The Giant Pool of Money might be the best episode of This American Life ever. It’s the most lucid, fascinating and informative story about the mortage crisis you’re likely to find. It should win a Pulitzer, or a Peabody, or whatever they give audio news programs. It’s that good.
Check it out. Please.
Oct 10 2008
As the Dow continues to scare the living crap out of you, take a moment to laugh at Betty White saying “crazy bitch.”
Oct 09 2008
I have no doubt you could put together an equally embarrassing and stupid video of Obama supporters, but I’m not sure you’d get a quote as baldly racist as “He’s got the bloodlines.”
Oct 08 2008
Bottom line: McCain wants to cut taxes and reduce spending. Obama cannot say no to any of the left’s interest groups. McCain is Reagan. Obama is Kerry/Gore/Dukakis. America has faced this choice before.
We have? Because that sounds like three people who didn’t run against Reagan.
By the way, congrats on drowning government in the bathtub. That’s worked out well for us.
Bottom line: I’d be more likely to listen to you if you were blue and lived on Sesame Street.
Oct 08 2008
This was the worst-moderated debate in the history of presidential debates,” one McCain campaign insider told me just moments after John McCain and Barack Obama left the stage at Belmont University in Nashville. “The audience and the American people should feel robbed — that the one opportunity they had to ask questions of the presidential candidates was taken from them by Tom Brokaw.”

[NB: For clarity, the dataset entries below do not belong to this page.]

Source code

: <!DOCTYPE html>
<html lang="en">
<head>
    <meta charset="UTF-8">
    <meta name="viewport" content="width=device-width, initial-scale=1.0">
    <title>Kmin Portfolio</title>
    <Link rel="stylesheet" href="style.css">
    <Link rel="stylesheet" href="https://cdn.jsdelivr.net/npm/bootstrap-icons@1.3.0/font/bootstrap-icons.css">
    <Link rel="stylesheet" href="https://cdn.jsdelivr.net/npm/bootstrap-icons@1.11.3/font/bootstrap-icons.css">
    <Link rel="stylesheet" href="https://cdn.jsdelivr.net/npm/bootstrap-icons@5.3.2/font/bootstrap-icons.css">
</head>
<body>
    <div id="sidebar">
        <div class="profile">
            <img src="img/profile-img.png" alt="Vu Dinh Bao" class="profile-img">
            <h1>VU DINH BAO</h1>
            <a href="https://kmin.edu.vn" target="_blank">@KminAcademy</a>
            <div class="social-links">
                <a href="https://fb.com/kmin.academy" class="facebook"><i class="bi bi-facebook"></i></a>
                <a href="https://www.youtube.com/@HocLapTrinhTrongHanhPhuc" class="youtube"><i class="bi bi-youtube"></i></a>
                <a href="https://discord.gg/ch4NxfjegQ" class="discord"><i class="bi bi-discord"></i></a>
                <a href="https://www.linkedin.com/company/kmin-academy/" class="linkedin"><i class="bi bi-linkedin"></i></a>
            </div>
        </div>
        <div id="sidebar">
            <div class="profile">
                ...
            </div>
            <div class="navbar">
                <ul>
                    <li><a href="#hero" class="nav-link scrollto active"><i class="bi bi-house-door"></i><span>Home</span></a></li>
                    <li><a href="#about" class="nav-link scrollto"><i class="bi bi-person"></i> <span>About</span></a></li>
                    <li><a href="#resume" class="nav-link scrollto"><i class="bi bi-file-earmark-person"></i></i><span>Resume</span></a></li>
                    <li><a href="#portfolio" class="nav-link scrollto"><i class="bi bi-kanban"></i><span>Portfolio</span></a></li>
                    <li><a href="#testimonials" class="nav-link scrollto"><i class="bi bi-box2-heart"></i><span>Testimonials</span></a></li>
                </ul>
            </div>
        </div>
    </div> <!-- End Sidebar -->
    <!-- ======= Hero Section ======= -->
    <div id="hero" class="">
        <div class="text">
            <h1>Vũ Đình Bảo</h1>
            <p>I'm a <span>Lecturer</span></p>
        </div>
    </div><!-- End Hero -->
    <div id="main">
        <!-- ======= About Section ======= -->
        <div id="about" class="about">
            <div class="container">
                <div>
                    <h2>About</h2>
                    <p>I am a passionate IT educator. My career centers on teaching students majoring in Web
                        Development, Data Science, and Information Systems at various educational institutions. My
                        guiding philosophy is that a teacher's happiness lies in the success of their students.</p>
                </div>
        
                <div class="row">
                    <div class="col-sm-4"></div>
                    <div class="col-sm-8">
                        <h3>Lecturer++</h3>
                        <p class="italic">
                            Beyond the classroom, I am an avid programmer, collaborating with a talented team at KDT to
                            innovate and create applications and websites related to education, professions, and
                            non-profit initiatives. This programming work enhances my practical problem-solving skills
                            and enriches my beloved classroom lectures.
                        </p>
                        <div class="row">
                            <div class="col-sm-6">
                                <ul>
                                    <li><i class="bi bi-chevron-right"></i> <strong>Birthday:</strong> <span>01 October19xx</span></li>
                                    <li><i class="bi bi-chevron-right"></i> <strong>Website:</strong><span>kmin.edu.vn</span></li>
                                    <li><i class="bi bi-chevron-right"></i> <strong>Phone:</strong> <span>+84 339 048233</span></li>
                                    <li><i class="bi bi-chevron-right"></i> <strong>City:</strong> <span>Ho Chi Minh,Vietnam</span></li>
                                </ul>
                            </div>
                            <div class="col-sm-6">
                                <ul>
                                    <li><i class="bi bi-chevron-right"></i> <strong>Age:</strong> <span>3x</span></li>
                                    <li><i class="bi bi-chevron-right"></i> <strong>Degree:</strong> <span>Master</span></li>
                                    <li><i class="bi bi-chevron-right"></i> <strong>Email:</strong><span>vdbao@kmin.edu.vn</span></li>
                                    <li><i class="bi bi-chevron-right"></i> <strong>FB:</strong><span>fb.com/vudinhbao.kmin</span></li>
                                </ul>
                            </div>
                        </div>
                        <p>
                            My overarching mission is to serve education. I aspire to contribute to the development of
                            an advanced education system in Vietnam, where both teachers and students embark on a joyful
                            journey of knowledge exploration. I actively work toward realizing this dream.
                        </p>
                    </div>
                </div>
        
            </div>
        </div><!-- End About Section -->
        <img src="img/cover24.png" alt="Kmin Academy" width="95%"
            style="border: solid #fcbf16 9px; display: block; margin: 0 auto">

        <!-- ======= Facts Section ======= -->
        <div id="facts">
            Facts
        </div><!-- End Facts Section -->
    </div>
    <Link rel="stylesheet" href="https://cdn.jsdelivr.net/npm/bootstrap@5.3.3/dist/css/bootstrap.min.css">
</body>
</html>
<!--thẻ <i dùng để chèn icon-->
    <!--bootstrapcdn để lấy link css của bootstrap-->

Tom Brokaw, long known to be a vicious privateer on the seas of journalism, last night sailed into the Belmont Straight and pilfered America’s one and only chance to find out what our candidates are really like. Bystanders claim Brokaw was wearing an eye patch, sported a fashionable new hook for a hand and shouted “Avast!” no less than seven times.
People do know that the format of these debates are carefully negotiated over for months before they happen, right? These are not freewheeling improv sessions. Representatives of the campaigns do their absolute best to pare away any possible advantage from the other team, leading to debates like the one we had last night. Talk as little as possible about as little as possible, try not to look at each other, try not to get too close to the audience, and for the love of God don’t let anyone follow up.
Even the presence of the dastardly Cap’n Brokaw was the result of inter-party negotiations, just like what we get in Congress. It’s the very spirit of bipartisanship, leaving us with legislation that pleases no one, helps few but will probably not get anyone voted out of office. Do you know what “stole” our chance to ask talk to our Presidential candidates? The existence of a national media that promotes ad-length clips over discussion combined with the natural desire of any politician to answer any question but the one that was asked.
Tom Brokaw is as much a debate thief as your little nephew Johnny is a pirate for downloading the new Linkin Park album. Drink up, me hardies, yo ho!
Oct 07 2008
Via Oliver Willis, I learned today about a terrible conspiracy carried out against the poor producers of An American Carol.
What we know: in at least ten theaters nationwide, customers were sold tickets they were told were for An American Carol but turned out to be for other movies.
At least ten theaters nationwide?!
This one is big. If Oliver Stone weren’t such a liberal screw-up, I bet he’d even make a movie about it. That’s how big this sounds.
Reports coming soon as to whether this conspiracy is related to why David Zucker hasn’t been funny in 20 years.